Yea... it makes sense that the type of vehicle and how the seat is arranged would make a difference. In my truck or van I have no trouble. Luckily the car is not a problem either, but if I was in a compact car or something that might matter.


----------



## Cruentus (Jan 8, 2008)

Grenadier said:


> Depends on the length of the drive.
> 
> If it's under an hour's drive, I'll just keep it in my Desantis MiniSlide, strong side, OWB, or my Mitch Rosen Upper Limit Express, OWB strong side.
> 
> ...



Cool CCR. Where exactly does it sit when you are driving?


----------



## KenpoTex (Jan 9, 2008)

If I'm not going far (couple hours or less) I just keep it in my IWB holster.  This is a little slower than I'd like but I also have a dedicated "car gun" (4" .357 revolver) in the center console.  
If I start getting tired of getting jabbed in the back, I'll pull it out and stick it in the door pocket or console so that I can get to it quickly but won't have to worry about it bouncing around in the event that I have to hit my brakes quickly or am involved in a collision.


----------



## Cruentus (Jan 9, 2008)

kenpotex said:


> If I'm not going far (couple hours or less) I just keep it in my IWB holster. This is a little slower than I'd like but I also have a dedicated "car gun" (4" .357 revolver) in the center console.
> If I start getting tired of getting jabbed in the back, I'll pull it out and stick it in the door pocket or console so that I can get to it quickly but won't have to worry about it bouncing around in the event that I have to hit my brakes quickly or am involved in a collision.


 
On long trips I tend to have a "car gun" in the center console along with my carry piece as well...


----------



## arnisandyz (Jan 10, 2008)

Cruentus said:


> On long trips I tend to have a "car gun" in the center console along with my carry piece as well...

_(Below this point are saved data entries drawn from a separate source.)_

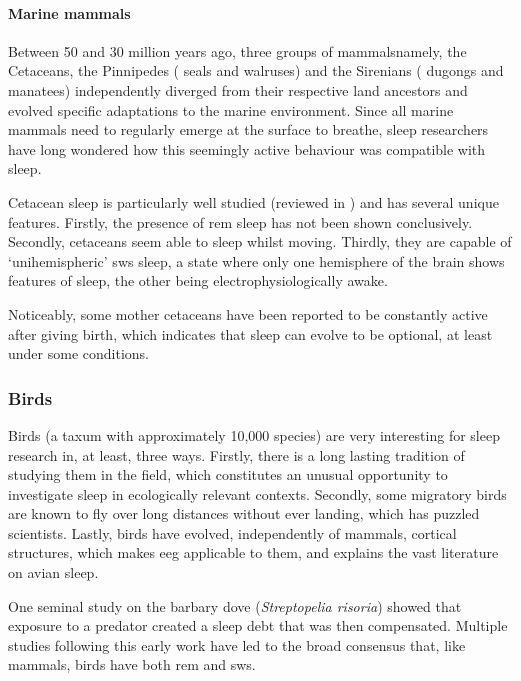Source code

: \paragraph*{Marine mammals}
Between 50 and 30 million years ago, three groups of 
mammals\emd{}namely, the Cetaceans, the Pinnipedes (\eg{} seals and walruses) and the Sirenians (\ie{} dugongs and manatees)\emd{}
independently diverged from their respective land ancestors and evolved specific adaptations to the marine environment\cite{berta_marine_2005}.
Since all marine mammals need to regularly emerge at the surface to breathe, 
sleep researchers have long wondered how this seemingly active behaviour was compatible with sleep\cite{lilly_animals_1964}.

Cetacean sleep is particularly well studied (reviewed in \cite{lyamin_cetacean_2008}) and has several unique features.
Firstly, the presence of \gls{rem} sleep has not been shown conclusively\cite{mukhametov_black_1997,lyamin_cetacean_2008}.
Secondly, cetaceans seem able to sleep whilst moving\cite{sekiguchi_sleep_2006}.
Thirdly, they  are capable of `unihemispheric' \gls{sws} sleep, a state where only one hemisphere of the brain shows features of sleep, the other being electrophysiologically awake\cite{lyamin_relationship_2004}.


Noticeably, some mother cetaceans have been reported to be constantly active after giving  birth\cite{lyamin_animal_2005}, which indicates that sleep can evolve to be optional, at least under some conditions.

\subsubsection{Birds}

Birds (a taxum with approximately 10,000 species) are very interesting for sleep research in, at least, three ways.
Firstly, there is a long lasting tradition of studying them in the field, which constitutes an unusual opportunity to investigate sleep in ecologically relevant contexts.
Secondly, some migratory birds are known to fly over long distances without ever landing, which has puzzled scientists.
Lastly, birds have evolved, independently of mammals, cortical structures, which makes \gls{eeg}
applicable to them, and explains the vast literature on avian sleep\cite{rattenborg_avian_2009}.

One seminal study on the barbary dove (\emph{Streptopelia risoria}) showed that exposure to a predator created a sleep debt that was then
compensated\cite{lendrem_sleeping_1984}. 
Multiple studies following this early work have led to the broad consensus that,
like mammals, birds have both \gls{rem} and \gls{sws}\cite{rattenborg_avian_2009}.

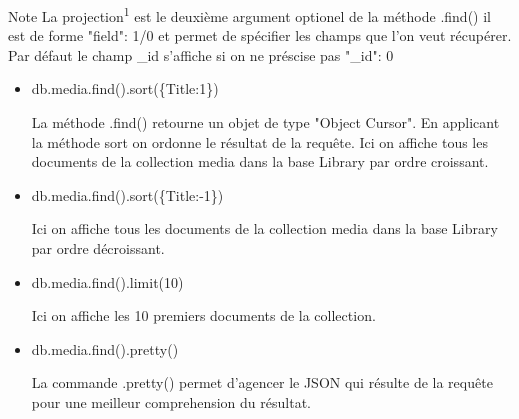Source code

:     \begin{block}{Note}
         La projection\textsuperscript{1} est le deuxième argument optionel de la méthode .find() il est de forme "field": 1/0 et permet de spécifier les champs que l'on veut récupérer. Par défaut le champ \_id s'affiche si on ne préscise pas {"\_id": 0} 
    \end{block}

{\let\thefootnote\relax{}}

    \begin{itemize}
        \item \begin{tt} db.media.find().sort(\{Title:1\}) \end{tt} \newline
        La méthode .find() retourne un objet de type "Object Cursor". En applicant la méthode sort on ordonne le résultat de la requête. Ici on affiche tous les documents de la collection media dans la base Library par ordre croissant. 
        \item \begin{tt} db.media.find().sort(\{Title:-1\}) \end{tt} \newline
        Ici on affiche tous les documents de la collection media dans la base Library par ordre décroissant.
        \item \begin{tt} db.media.find().limit(10) \end{tt} \newline
        Ici on affiche les 10 premiers documents de la collection.
        
        \item \begin{tt} db.media.find().pretty() \end{tt} \newline
        La commande .pretty() permet d'agencer le JSON qui résulte de la requête pour une meilleur comprehension du résultat.
    \end{itemize}
    
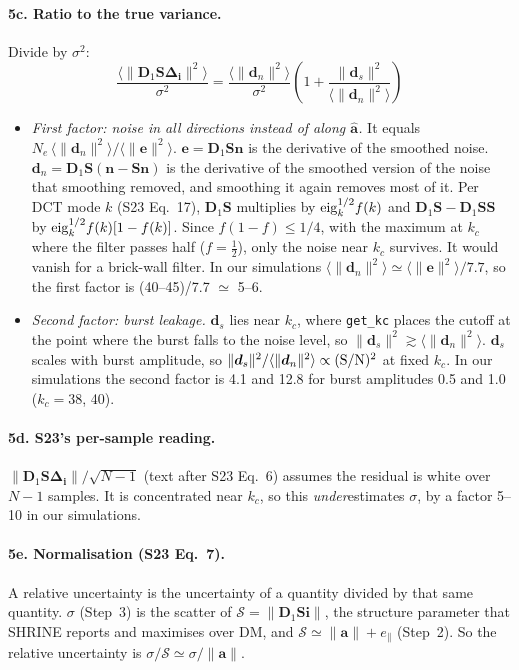 \documentclass[11pt]{article}
\newcommand{\vb}[1]{\boldsymbol{#1}}
\newcommand{\Dn}{\vb D_1}
\newcommand{\Sm}{\vb S}
\newcommand{\Di}{\vb\Delta_{\vb i}}
\newcommand{\ah}{\hat{\vb a}}
\newcommand{\nrm}[1]{\lVert #1\rVert}
\newcommand{\na}{\nrm{\vb a}}
\newcommand{\Sc}{\mathcal S}
\newcommand{\ep}{e_\parallel}
\begin{document}
\paragraph{5c. Ratio to the true variance.}
Divide by $\sigma^{2}$:
\begin{equation}
\boxed{\;\frac{\langle\nrm{\Dn\Sm\Di}^{2}\rangle}{\sigma^{2}}
=\frac{\langle\nrm{\vb d_n}^{2}\rangle}{\sigma^{2}}\left(1+\frac{\nrm{\vb d_s}^{2}}{\langle\nrm{\vb d_n}^{2}\rangle}\right)\;}
\label{eq:ratio}
\end{equation}
\begin{itemize}
\item \emph{First factor: noise in all directions instead of along $\ah$.} It equals
$N_e\,\langle\nrm{\vb d_n}^{2}\rangle/\langle\nrm{\vb e}^{2}\rangle$. $\vb e=\Dn\Sm\vb n$ is the derivative of the
smoothed noise. $\vb d_n=\Dn\Sm(\vb n-\Sm\vb n)$ is the derivative of the smoothed version of the noise that
smoothing removed, and smoothing it again removes most of it. Per DCT mode $k$ (S23 Eq.~17), $\Dn\Sm$
multiplies by ${\rm eig}_k^{1/2}f(k)$ and $\Dn\Sm-\Dn\Sm\Sm$ by ${\rm eig}_k^{1/2}f(k)[1-f(k)]$. Since
$f(1-f)\le1/4$, with the maximum at $k_c$ where the filter passes half ($f=\tfrac12$), only the noise near $k_c$
survives. It would vanish for a brick-wall filter. In our simulations
$\langle\nrm{\vb d_n}^{2}\rangle\simeq\langle\nrm{\vb e}^{2}\rangle/7.7$, so the first factor is (40--45)/7.7 $\simeq$ 5--6.
\item \emph{Second factor: burst leakage.} $\vb d_s$ lies near $k_c$, where \texttt{get\_kc} places the cutoff
at the point where the burst falls to the noise level, so $\nrm{\vb d_s}^{2}\gtrsim\langle\nrm{\vb d_n}^{2}\rangle$.
$\vb d_s$ scales with burst amplitude, so $\nrm{\vb d_s}^{2}/\langle\nrm{\vb d_n}^{2}\rangle\propto({\rm S/N})^{2}$
at fixed $k_c$. In our simulations the second factor is 4.1 and 12.8 for burst amplitudes 0.5 and 1.0 ($k_c=38$, 40).
\end{itemize}

\paragraph{5d. S23's per-sample reading.}
$\nrm{\Dn\Sm\Di}/\sqrt{N-1}$ (text after S23 Eq.~6) assumes the residual is white over $N-1$ samples. It is
concentrated near $k_c$, so this \emph{under}estimates $\sigma$, by a factor 5--10 in our simulations.

\paragraph{5e. Normalisation (S23 Eq.~7).}
A relative uncertainty is the uncertainty of a quantity divided by that same quantity. $\sigma$ (Step~3) is the
scatter of $\Sc=\nrm{\Dn\Sm\vb i}$, the structure parameter that SHRINE reports and maximises over DM, and
$\Sc\simeq\na+\ep$ (Step~2). So the relative uncertainty is $\sigma/\Sc\simeq\sigma/\na$.
\end{document}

+1 I usually take a "car gun" with me in addition to my CCW when I'm going on longer trips as well, but its in the trunk. Usually my 20 gauge or AR.


----------



## thardey (Jan 10, 2008)

For those who carry in the center console, am I right in assuming that you don't have it in a holster?


----------



## KenpoTex (Jan 10, 2008)

thardey said:


> For those who carry in the center console, am I right in assuming that you don't have it in a holster?


correct...


----------